> WHAT THIS TASK INVOLVES: Go over the data and keep only the lines that include "multimedia".

> INFORMATION GIVEN:
= = =

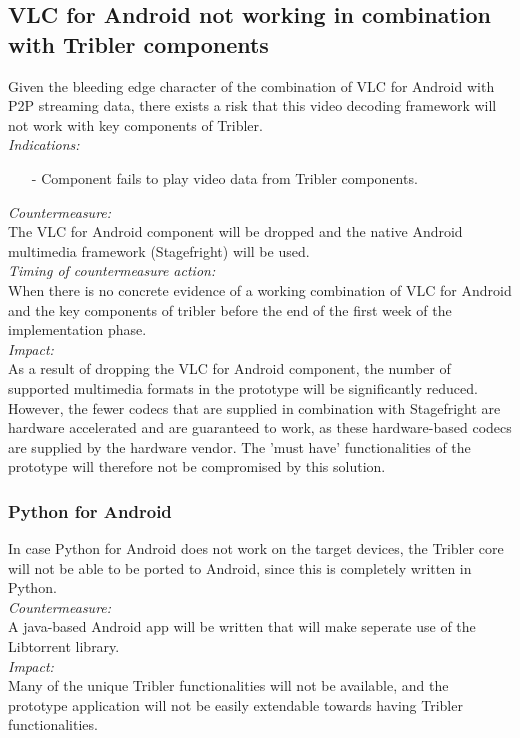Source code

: \subsection{VLC for Android not working in combination with Tribler components}
Given the bleeding edge character of the combination of VLC for Android with P2P streaming data, there exists a risk that this video decoding framework will not work with key components of Tribler.\\
\newline
\textit{Indications:}
\begin{itemize}
	\item[-]Component fails to play video data from Tribler components.
\end{itemize}
\textit{Countermeasure:}\\
The VLC for Android component will be dropped and the native Android multimedia framework (Stagefright) will be used.\\
\newline
\textit{Timing of countermeasure action:}\\
When there is no concrete evidence of a working combination of VLC for Android and the key components of tribler before the end of the first week of the implementation phase.\\
\newline
\textit{Impact:}\\
As a result of dropping the VLC for Android component, the number of supported multimedia formats in the prototype will be significantly reduced. However, the fewer codecs that are supplied in combination with Stagefright are hardware accelerated and are guaranteed to work, as these hardware-based codecs are supplied by the hardware vendor. The 'must have' functionalities of the prototype will therefore not be compromised by this solution.\\ 
\subsubsection{Python for Android}
In case Python for Android does not work on the target devices, the Tribler core will not be able to be ported to Android, since this is completely written in Python.\\
\newline
\textit{Countermeasure:}\\
A java-based Android app will be written that will make seperate use of the Libtorrent library.\\
\newline
\textit{Impact:}\\
Many of the unique Tribler functionalities will not be available, and the prototype application will not be easily extendable towards having Tribler functionalities.
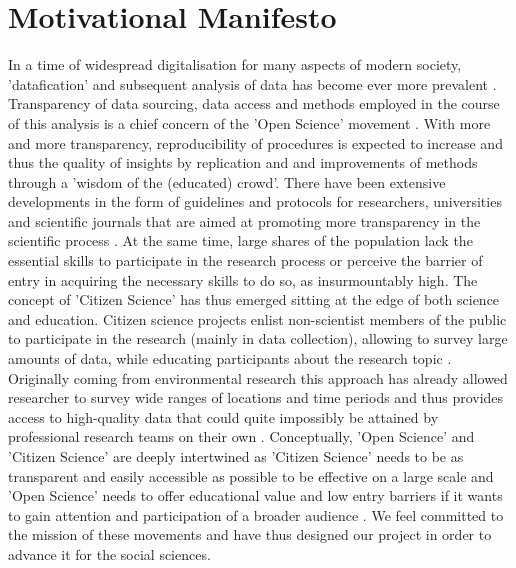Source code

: \documentclass[preprint,12pt,authoryear]{elsarticle}
\begin{document}
	\section{Motivational Manifesto}
	In a time of widespread digitalisation for many aspects of modern society, 'datafication' and subsequent analysis of data has become ever more prevalent \citep{baack_datafication_2015, lycett_datafication:_2013}. Transparency of data sourcing, data access and methods employed in the course of this analysis is a chief concern of the 'Open Science' movement \citep{delfanti_open_2010}. With more and more transparency, reproducibility of procedures is expected to increase and thus the quality of insights by replication and and improvements of methods through a 'wisdom of the (educated) crowd'. There have been extensive developments in the form of guidelines and protocols for researchers, universities and scientific journals that are aimed at promoting more transparency in the scientific process \citep{nosek_promoting_2015, miguel_promoting_2014}. 
	At the same time, large shares of the population lack the essential skills to participate in the research process or perceive the barrier of entry in acquiring the necessary skills to do so, as insurmountably high. The concept of 'Citizen Science' has thus emerged sitting at the edge of both science and education. Citizen science projects enlist non-scientist members of the public to participate in the research (mainly in data collection), allowing to survey large amounts of data, while educating participants about the research topic \citep{shirk_public_2012}. Originally coming from environmental research this approach has already allowed researcher to survey wide ranges of locations and time periods and thus provides access to high-quality data that could quite impossibly be attained by professional research teams on their own \citep{bonney_citizen_2009}.
	Conceptually, 'Open Science' and 'Citizen Science' are deeply intertwined as 'Citizen Science' needs to be as transparent and easily accessible as possible to be effective on a large scale \citep{nov_dusting_2011} and 'Open Science' needs to offer educational value and low entry barriers if it wants to gain attention and participation of a broader audience \citep{newman_future_2012}. We feel committed to the mission of these movements and have thus designed our project in order to advance it for the social sciences. 
	
\end{document}
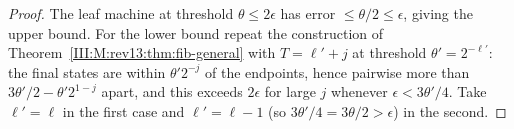 \begin{proof}
The leaf machine at threshold $\theta\le2\epsilon$ has error $\le\theta/2\le\epsilon$, giving
the upper bound. For the lower bound repeat the construction of
Theorem~\ref{III:M:rev13:thm:fib-general} with $T=\ell'+j$ at threshold $\theta'=2^{-\ell'}$: the
final states are within $\theta'2^{-j}$ of the endpoints, hence pairwise more than
$3\theta'/2-\theta'2^{1-j}$ apart, and this exceeds $2\epsilon$ for large $j$ whenever
$\epsilon<3\theta'/4$. Take $\ell'=\ell$ in the first case and $\ell'=\ell-1$ (so
$3\theta'/4=3\theta/2>\epsilon$) in the second.
\end{proof}
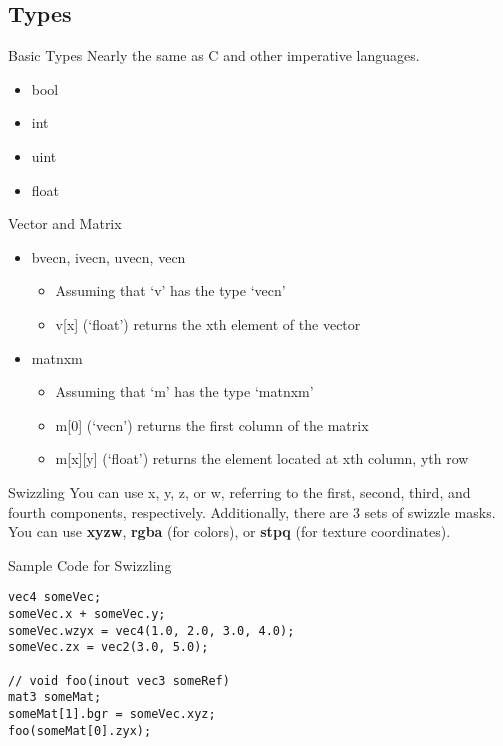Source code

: \subsection{Types}

\begin{frame}{Basic Types}
    Nearly the same as C and other imperative languages.
    \begin{itemize}
        \item bool
        \item int
        \item uint
        \item float
    \end{itemize}
\end{frame}

\begin{frame}{Vector and Matrix}
    \begin{itemize}
        \item bvecn, ivecn, uvecn, vecn
        \begin{itemize}
            \item Assuming that `v' has the type `vecn'
            \item v[x] (`float') returns the xth element of the vector
        \end{itemize}
        \item matnxm
        \begin{itemize}
            \item Assuming that `m' has the type `matnxm'
            \item m[0] (`vecn') returns the first column of the matrix
            \item m[x][y] (`float') returns the element located at xth column, yth row
        \end{itemize}
    \end{itemize}
\end{frame}

\begin{frame}{Swizzling}
    You can use x, y, z, or w, referring to the first, second, third, 
    and fourth components, respectively. Additionally, there are 3 sets 
    of swizzle masks. You can use \textbf{xyzw}, \textbf{rgba} (for colors), 
    or \textbf{stpq} (for texture coordinates).
\end{frame}

\begin{frame}[fragile]{Sample Code for Swizzling}
    \begin{lstlisting}
vec4 someVec;
someVec.x + someVec.y;
someVec.wzyx = vec4(1.0, 2.0, 3.0, 4.0);
someVec.zx = vec2(3.0, 5.0);
 
// void foo(inout vec3 someRef)
mat3 someMat;
someMat[1].bgr = someVec.xyz;
foo(someMat[0].zyx);
    \end{lstlisting}
\end{frame}

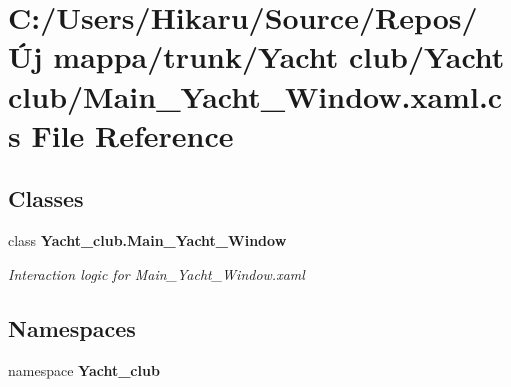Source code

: \section{C\+:/\+Users/\+Hikaru/\+Source/\+Repos/Új mappa/trunk/\+Yacht club/\+Yacht club/\+Main\+\_\+\+Yacht\+\_\+\+Window.xaml.\+cs File Reference}
\label{_main___yacht___window_8xaml_8cs}
\subsection*{Classes}
\begin{DoxyCompactItemize}
\item 
class \textbf{ Yacht\+\_\+club.\+Main\+\_\+\+Yacht\+\_\+\+Window}
\begin{DoxyCompactList}\small\item\em Interaction logic for Main\+\_\+\+Yacht\+\_\+\+Window.\+xaml \end{DoxyCompactList}\end{DoxyCompactItemize}
\subsection*{Namespaces}
\begin{DoxyCompactItemize}
\item 
namespace \textbf{ Yacht\+\_\+club}
\end{DoxyCompactItemize}

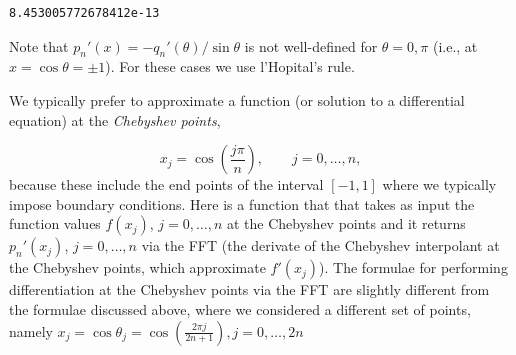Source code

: \documentclass[12pt,a4paper]{article}
\begin{document}
\begin{lstlisting}
8.453005772678412e-13
\end{lstlisting}


Note that $p_n'(x) = -q_n'(\theta)/\sin \theta$ is not well-defined for $\theta = 0, \pi$ (i.e., at $x = \cos\theta =  \pm 1$).  For these cases we use l'Hopital's rule.

We typically prefer to approximate a function (or solution to a differential equation) at the \emph{Chebyshev points}, 

\[
x_j = \cos\left(\frac{j\pi}{n}\right), \qquad j = 0, \ldots, n,
\]
because these include the end points of the interval $[-1, 1]$ where we typically impose boundary conditions. Here is a function that that takes as input the function values $f(x_j)$, $j = 0, \ldots, n$ at the Chebyshev points and it returns $p_n'(x_j)$, $j = 0, \ldots, n$ via the FFT (the derivate of the Chebyshev interpolant at the Chebyshev points, which approximate $f'(x_j)$). The formulae for performing differentiation at the Chebyshev points via the FFT are slightly different from the formulae discussed above, where we considered a different set of points, namely $x_j = \cos\theta_j = \cos\left( \frac{2\pi j}{2n + 1}  \right), j = 0, \ldots, 2n$
\end{document}
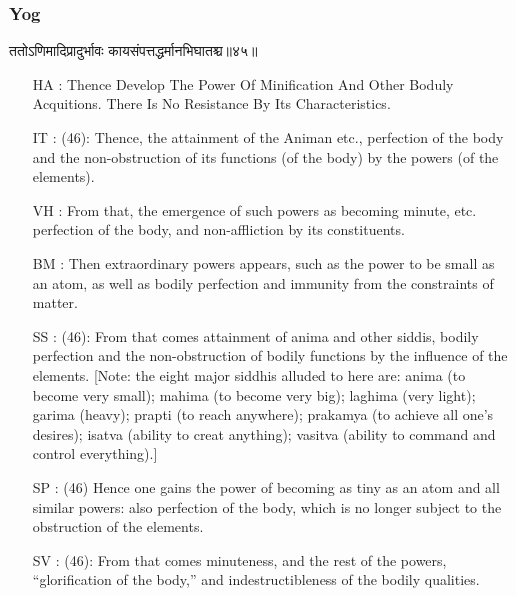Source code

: \begin{frame}[fragile]\frametitle{Yog}
\begin{sanskrit}
ततोऽणिमादिप्रादुर्भावः कायसंपत्तद्धर्मानभिघातश्च॥४५॥
\end{sanskrit}
	\begin{itemize}
	\item [HA]: Thence Develop The Power Of Minification And Other Boduly Acquitions. There Is No Resistance By Its Characteristics.
	\item [IT]: (46): Thence, the attainment of the Animan etc., perfection of the body and the non-obstruction of its functions (of the body) by the powers (of the elements).
	\item [VH]: From that, the emergence of such powers as becoming minute, etc. perfection of the body, and non-affliction by its constituents.
	\item [BM]: Then extraordinary powers appears, such as the power to be small as an atom, as well as bodily perfection and immunity from the constraints of matter.
	\item [SS]: (46): From that comes attainment of anima and other siddis, bodily perfection and the non-obstruction of bodily functions by the influence of the elements. [Note: the eight major siddhis alluded to here are: anima (to become very small); mahima (to become very big); laghima (very light); garima (heavy); prapti (to reach anywhere); prakamya (to achieve all one’s desires); isatva (ability to creat anything); vasitva (ability to command and control everything).]
	\item [SP]: (46) Hence one gains the power of becoming as tiny as an atom and all similar powers: also perfection of the body, which is no longer subject to the obstruction of the elements.
	\item [SV]: (46): From that comes minuteness, and the rest of the powers, “glorification of the body,” and indestructibleness of the bodily qualities. 
	\end{itemize}
\end{frame}


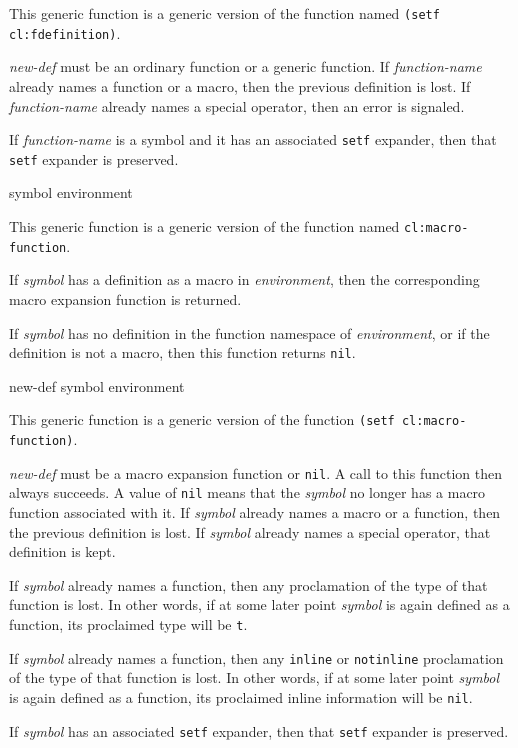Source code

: This generic function is a generic version of the \commonlisp{}
function named \texttt{(setf cl:fdefinition)}.

\textit{new-def} must be an ordinary function or a generic function.
If \textit{function-name} already names a function or a macro, then
the previous definition is lost.  If \textit{function-name} already
names a special operator, then an error is signaled.

If \textit{function-name} is a symbol and it has an associated
\texttt{setf} expander, then that \texttt{setf} expander is preserved.

 {symbol environment}

This generic function is a generic version of the \commonlisp{}
function named \texttt{cl:macro-function}.

If \textit{symbol} has a definition as a macro in
\textit{environment}, then the corresponding macro expansion function
is returned.

If \textit{symbol} has no definition in the function namespace of
\textit{environment}, or if the definition is not a macro, then this
function returns \texttt{nil}.

 {new-def symbol environment}

This generic function is a generic version of the \commonlisp{}
function \texttt{(setf cl:macro-function)}.

\textit{new-def} must be a macro expansion function or \texttt{nil}.
A call to this function then always succeeds.  A value of \texttt{nil}
means that the \textit{symbol} no longer has a macro function
associated with it.  If \textit{symbol} already names a macro or a
function, then the previous definition is lost.  If \textit{symbol}
already names a special operator, that definition is kept.

If \textit{symbol} already names a function, then any proclamation of
the type of that function is lost.  In other words, if at some later
point \textit{symbol} is again defined as a function, its proclaimed
type will be \texttt{t}.

If \textit{symbol} already names a function, then any \texttt{inline} or
\texttt{notinline} proclamation of the type of that function is lost.  In other
words, if at some later point \textit{symbol} is again defined as a
function, its proclaimed inline information will be \texttt{nil}.

If \textit{symbol} has an associated \texttt{setf} expander, then that
\texttt{setf} expander is preserved.

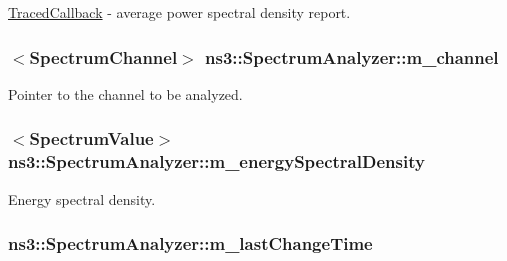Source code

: \hyperlink{classns3_1_1TracedCallback}{Traced\+Callback} -\/ average power spectral density report. 

\subsubsection[{\texorpdfstring{m\+\_\+channel}{m_channel}}]{$<${\bf Spectrum\+Channel}$>$ ns3\+::\+Spectrum\+Analyzer\+::m\+\_\+channel\hspace{0.3cm}{\ttfamily [private]}}\hypertarget{classns3_1_1SpectrumAnalyzer_a479bd87363c1b8e85d5a24245a20d59e}{}\label{classns3_1_1SpectrumAnalyzer_a479bd87363c1b8e85d5a24245a20d59e}


Pointer to the channel to be analyzed. 

\subsubsection[{\texorpdfstring{m\+\_\+energy\+Spectral\+Density}{m_energySpectralDensity}}]{$<${\bf Spectrum\+Value}$>$ ns3\+::\+Spectrum\+Analyzer\+::m\+\_\+energy\+Spectral\+Density\hspace{0.3cm}{\ttfamily [private]}}\hypertarget{classns3_1_1SpectrumAnalyzer_a96ebbaef00134ba6563ef25946a679aa}{}\label{classns3_1_1SpectrumAnalyzer_a96ebbaef00134ba6563ef25946a679aa}


Energy spectral density. 

\subsubsection[{\texorpdfstring{m\+\_\+last\+Change\+Time}{m_lastChangeTime}}]{ ns3\+::\+Spectrum\+Analyzer\+::m\+\_\+last\+Change\+Time\hspace{0.3cm}{\ttfamily [private]}}\hypertarget{classns3_1_1SpectrumAnalyzer_a80271bf4f5d1e289f49dd3261d8b573d}{}\label{classns3_1_1SpectrumAnalyzer_a80271bf4f5d1e289f49dd3261d8b573d}


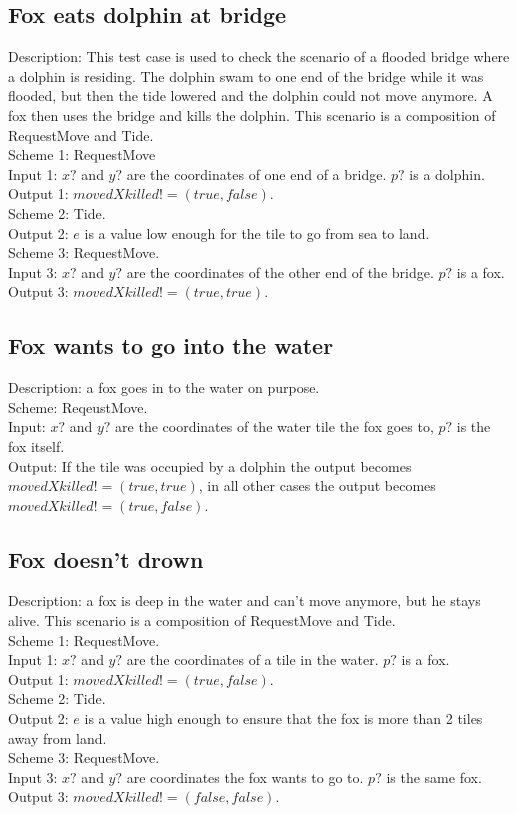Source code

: \documentclass[a4paper,11pt]{article}
\begin{document}
    \subsection{Fox eats dolphin at bridge}
    Description: This test case is used to check the scenario of a flooded bridge where a dolphin is residing. The dolphin swam to one end of the bridge while it was flooded, but then the tide lowered and the dolphin could not move anymore. A fox then uses the bridge and kills the dolphin. This scenario is a composition of RequestMove and Tide.\\
    Scheme 1: RequestMove\\
    Input 1: $x?$ and $y?$ are the coordinates of one end of a bridge. $p?$ is a dolphin.\\
    Output 1: $movedXkilled! = (true,false)$.\\
    Scheme 2: Tide.\\
    Output 2: $e$ is a value low enough for the tile to go from sea to land.\\
    Scheme 3: RequestMove.\\
    Input 3: $x?$ and $y?$ are the coordinates of the other end of the bridge. $p?$ is a fox.\\
    Output 3: $movedXkilled! = (true,true)$.\\

    \subsection{Fox wants to go into the water}
    Description: a fox goes in to the water on purpose.\\
    Scheme: ReqeustMove.\\
    Input: $x?$ and $y?$ are the coordinates of the water tile the fox goes to, $p?$ is the fox itself.\\
    Output: If the tile was occupied by a dolphin the output becomes $movedXkilled! = (true,true)$, in all other cases the output becomes $movedXkilled! = (true,false)$.

    \subsection{Fox doesn't drown}
    Description: a fox is deep in the water and can't move anymore, but he stays alive. This scenario is a composition of RequestMove and Tide.\\
    Scheme 1: RequestMove.\\
    Input 1: $x?$ and $y?$ are the coordinates of a tile in the water. $p?$ is a fox.\\
    Output 1: $movedXkilled! = (true,false)$.\\
    Scheme 2: Tide.\\
    Output 2: $e$ is a value high enough to ensure that the fox is more than 2 tiles away from land.\\
    Scheme 3: RequestMove.\\
    Input 3: $x?$ and $y?$ are coordinates the fox wants to go to. $p?$ is the same fox.\\
    Output 3: $movedXkilled! = (false,false)$.\\
\end{document}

= = =

> WRITTEN SOLUTION:
The VLC for Android component will be dropped and the native Android multimedia framework (Stagefright) will be used.\\
As a result of dropping the VLC for Android component, the number of supported multimedia formats in the prototype will be significantly reduced. However, the fewer codecs that are supplied in combination with Stagefright are hardware accelerated and are guaranteed to work, as these hardware-based codecs are supplied by the hardware vendor. The 'must have' functionalities of the prototype will therefore not be compromised by this solution.\\ 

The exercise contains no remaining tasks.